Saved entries
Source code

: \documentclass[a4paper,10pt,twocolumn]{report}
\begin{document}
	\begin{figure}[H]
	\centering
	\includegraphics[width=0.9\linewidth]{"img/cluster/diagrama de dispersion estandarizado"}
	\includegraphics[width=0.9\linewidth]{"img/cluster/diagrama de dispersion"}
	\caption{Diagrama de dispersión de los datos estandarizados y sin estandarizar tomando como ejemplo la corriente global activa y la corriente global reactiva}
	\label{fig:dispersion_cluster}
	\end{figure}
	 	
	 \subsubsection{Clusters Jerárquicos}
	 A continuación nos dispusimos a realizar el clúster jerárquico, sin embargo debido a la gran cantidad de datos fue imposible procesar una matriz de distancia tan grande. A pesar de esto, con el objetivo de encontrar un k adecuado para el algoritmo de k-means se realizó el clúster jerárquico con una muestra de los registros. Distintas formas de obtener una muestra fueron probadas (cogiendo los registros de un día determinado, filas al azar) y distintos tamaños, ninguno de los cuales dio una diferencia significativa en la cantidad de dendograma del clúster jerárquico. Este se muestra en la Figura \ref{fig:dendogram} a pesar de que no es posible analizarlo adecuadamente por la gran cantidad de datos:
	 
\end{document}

...

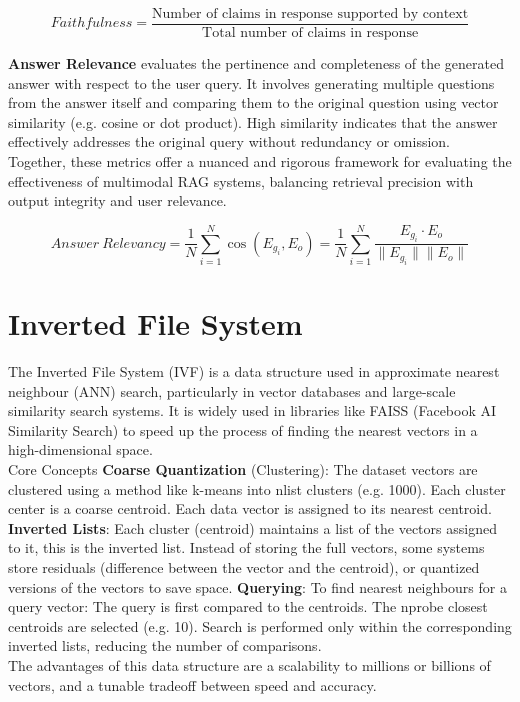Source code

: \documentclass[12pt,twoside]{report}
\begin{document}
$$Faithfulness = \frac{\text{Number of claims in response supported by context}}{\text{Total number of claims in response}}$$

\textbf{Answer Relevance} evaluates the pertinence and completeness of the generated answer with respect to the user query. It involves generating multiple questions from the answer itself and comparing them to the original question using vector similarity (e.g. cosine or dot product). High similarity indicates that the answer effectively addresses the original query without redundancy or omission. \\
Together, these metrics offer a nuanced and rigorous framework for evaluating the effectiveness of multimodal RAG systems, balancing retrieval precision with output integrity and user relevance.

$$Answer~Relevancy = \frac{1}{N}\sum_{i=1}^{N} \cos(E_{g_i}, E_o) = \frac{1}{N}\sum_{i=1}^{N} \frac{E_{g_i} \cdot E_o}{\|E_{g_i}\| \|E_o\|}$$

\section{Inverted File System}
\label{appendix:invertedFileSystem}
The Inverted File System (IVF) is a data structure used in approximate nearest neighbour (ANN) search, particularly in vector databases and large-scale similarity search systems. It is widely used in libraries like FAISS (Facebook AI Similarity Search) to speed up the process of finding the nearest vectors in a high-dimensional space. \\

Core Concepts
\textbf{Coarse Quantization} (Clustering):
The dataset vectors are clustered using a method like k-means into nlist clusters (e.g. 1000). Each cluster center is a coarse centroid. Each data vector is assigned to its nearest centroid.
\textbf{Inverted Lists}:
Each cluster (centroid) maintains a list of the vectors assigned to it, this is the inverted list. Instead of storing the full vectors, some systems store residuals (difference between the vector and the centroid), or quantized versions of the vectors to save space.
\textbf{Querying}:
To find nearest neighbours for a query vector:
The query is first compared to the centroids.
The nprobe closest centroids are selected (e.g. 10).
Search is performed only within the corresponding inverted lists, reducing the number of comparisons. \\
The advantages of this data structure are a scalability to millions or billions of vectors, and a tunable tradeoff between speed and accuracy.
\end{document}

▸ About this exercise
Which lines above include "width"? Show each of them by copying it.

▸ Exercise response
	\includegraphics[width=0.9\linewidth]{"img/cluster/diagrama de dispersion estandarizado"}
	\includegraphics[width=0.9\linewidth]{"img/cluster/diagrama de dispersion"}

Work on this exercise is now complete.